Na Prática, queremos deslocar o olhar sobre o conhecimento dessa mesma economia mercantil, no seio da qual só é legítimo o que for admissível como produto – deliverable, como se apregoa nas feiras internacionais de ciência. O conhecimento (a sabedoria?) não nasce e morre nas caixas de selecção múltipla das candidaturas a financiamento, nem nos dados bibliométricos, nem na quantidade de correio electrónico enviado ou outro tipo de indicador de performance. Muitas vezes ele nem está mais aí, mas em tudo o que é colateral a este regime de clausura do pensamento, em tudo onde a dúvida se instalou e polinizou enquanto tal. O saber não respeita padrões de autoria nem identificadores digitais. Como os afectos, ele propaga-se pelos hospedeiros que melhor se lhe adequam, cola-se às reflexões que, por força das contingências, com ele esbarram. O conhecimento é situado pelas pessoas que sobre ele se debruçam, que a partir dele contagiam outras, num efeito epidémico para além de qualquer modelo universal de validação. Geralmente começamos por perguntar qualquer coisa. Depois convidamos alguém para lhe dar um corpo. Aos/às que, entretanto, se juntam a ver, escutar, experimentar, disparatar, contestar, partilhar, entre outras formas de convivência crítica, chamamos de correspondentes. Fazem parte da memória de uma verdade por (de)terminar.

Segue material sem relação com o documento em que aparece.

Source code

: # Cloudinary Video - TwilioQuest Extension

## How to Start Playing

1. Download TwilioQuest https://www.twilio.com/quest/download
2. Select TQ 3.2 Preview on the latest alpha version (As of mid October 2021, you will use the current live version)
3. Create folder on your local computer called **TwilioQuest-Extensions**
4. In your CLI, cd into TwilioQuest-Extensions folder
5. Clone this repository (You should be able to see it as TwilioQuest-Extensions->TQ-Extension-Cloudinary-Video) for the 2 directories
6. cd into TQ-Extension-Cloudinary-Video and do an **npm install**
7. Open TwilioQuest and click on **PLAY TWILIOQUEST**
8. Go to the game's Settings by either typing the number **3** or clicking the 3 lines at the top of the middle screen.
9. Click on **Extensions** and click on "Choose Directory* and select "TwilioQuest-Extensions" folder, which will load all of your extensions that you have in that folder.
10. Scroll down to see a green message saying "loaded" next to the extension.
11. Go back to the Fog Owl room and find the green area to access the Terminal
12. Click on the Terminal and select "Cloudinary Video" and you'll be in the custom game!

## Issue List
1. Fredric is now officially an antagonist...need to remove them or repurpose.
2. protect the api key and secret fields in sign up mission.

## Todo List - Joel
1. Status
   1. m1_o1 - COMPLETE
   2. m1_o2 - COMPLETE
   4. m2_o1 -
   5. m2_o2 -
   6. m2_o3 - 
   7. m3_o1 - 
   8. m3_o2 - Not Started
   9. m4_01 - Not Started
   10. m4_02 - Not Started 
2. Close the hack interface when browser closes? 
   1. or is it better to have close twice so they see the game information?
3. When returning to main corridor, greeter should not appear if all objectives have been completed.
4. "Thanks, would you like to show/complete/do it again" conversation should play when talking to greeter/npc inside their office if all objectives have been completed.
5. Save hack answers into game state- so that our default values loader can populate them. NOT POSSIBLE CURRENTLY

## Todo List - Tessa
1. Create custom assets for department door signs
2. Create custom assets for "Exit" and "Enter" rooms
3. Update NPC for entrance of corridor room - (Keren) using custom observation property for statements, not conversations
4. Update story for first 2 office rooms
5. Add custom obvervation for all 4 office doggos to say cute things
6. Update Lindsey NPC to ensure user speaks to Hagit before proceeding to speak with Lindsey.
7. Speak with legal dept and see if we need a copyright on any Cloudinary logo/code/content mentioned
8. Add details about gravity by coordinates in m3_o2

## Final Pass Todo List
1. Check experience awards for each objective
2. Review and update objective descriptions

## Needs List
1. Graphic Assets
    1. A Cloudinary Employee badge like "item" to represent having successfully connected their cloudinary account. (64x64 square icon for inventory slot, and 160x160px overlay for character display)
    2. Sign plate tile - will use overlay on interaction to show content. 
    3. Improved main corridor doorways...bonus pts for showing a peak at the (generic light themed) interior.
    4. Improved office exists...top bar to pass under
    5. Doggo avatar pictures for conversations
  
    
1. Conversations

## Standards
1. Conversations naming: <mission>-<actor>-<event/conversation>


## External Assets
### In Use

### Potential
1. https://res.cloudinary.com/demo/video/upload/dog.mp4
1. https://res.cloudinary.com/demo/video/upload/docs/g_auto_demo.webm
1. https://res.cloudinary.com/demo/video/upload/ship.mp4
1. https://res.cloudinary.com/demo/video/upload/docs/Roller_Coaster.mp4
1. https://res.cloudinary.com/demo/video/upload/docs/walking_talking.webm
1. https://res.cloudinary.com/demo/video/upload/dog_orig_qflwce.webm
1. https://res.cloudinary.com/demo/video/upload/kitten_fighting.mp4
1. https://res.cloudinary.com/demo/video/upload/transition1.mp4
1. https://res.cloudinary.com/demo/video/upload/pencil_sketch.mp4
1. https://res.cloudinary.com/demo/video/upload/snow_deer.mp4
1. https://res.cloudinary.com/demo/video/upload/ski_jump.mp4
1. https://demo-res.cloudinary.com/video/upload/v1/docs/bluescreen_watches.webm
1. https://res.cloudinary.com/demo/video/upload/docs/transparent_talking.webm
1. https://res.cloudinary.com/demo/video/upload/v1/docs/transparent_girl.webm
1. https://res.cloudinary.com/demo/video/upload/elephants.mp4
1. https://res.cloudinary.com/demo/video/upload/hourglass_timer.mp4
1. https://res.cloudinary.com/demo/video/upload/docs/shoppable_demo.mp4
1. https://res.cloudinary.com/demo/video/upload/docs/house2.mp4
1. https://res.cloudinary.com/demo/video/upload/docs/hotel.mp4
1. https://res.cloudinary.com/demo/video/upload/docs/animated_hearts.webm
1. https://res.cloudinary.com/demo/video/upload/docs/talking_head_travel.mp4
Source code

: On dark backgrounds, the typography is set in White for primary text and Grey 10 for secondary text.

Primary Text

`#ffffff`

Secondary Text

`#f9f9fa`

Na Prática, reconhecemos a importância da preservação da memória e da luta incessante contra o esquecimento. A obsessão não é a de arrumar a casa ou emoldurar as ideias, mas a de construir um arquivo que mantenha viva, durante um pouco mais de tempo, a recordação dos nossos encontros. Apenas o tempo suficiente para os fazer reverberar noutras tantas possibilidades de encontros, noutros tantos diálogos, noutras tantas formas de assimilação e reflexão crítica. Na verdade, construímos este sítio-em-linha (este território?) para o ver emergir mais claramente debaixo das suas múltiplas camadas. O rizoma que daqui sairá pode vir a assumir as mais variadas formas, as mais variadas configurações e transmutações. Não é para isso que realizamos as coisas? – costumamos perguntar. Para as ver ramificarem-se noutras e dessas noutras ainda? Para já, escancaramos as portas. Sabe-se lá onde isto pode ir dar.
Na Prática, nem precisamos de evocar a arte. Não é desta que parte sempre a efabulação de futuros possíveis?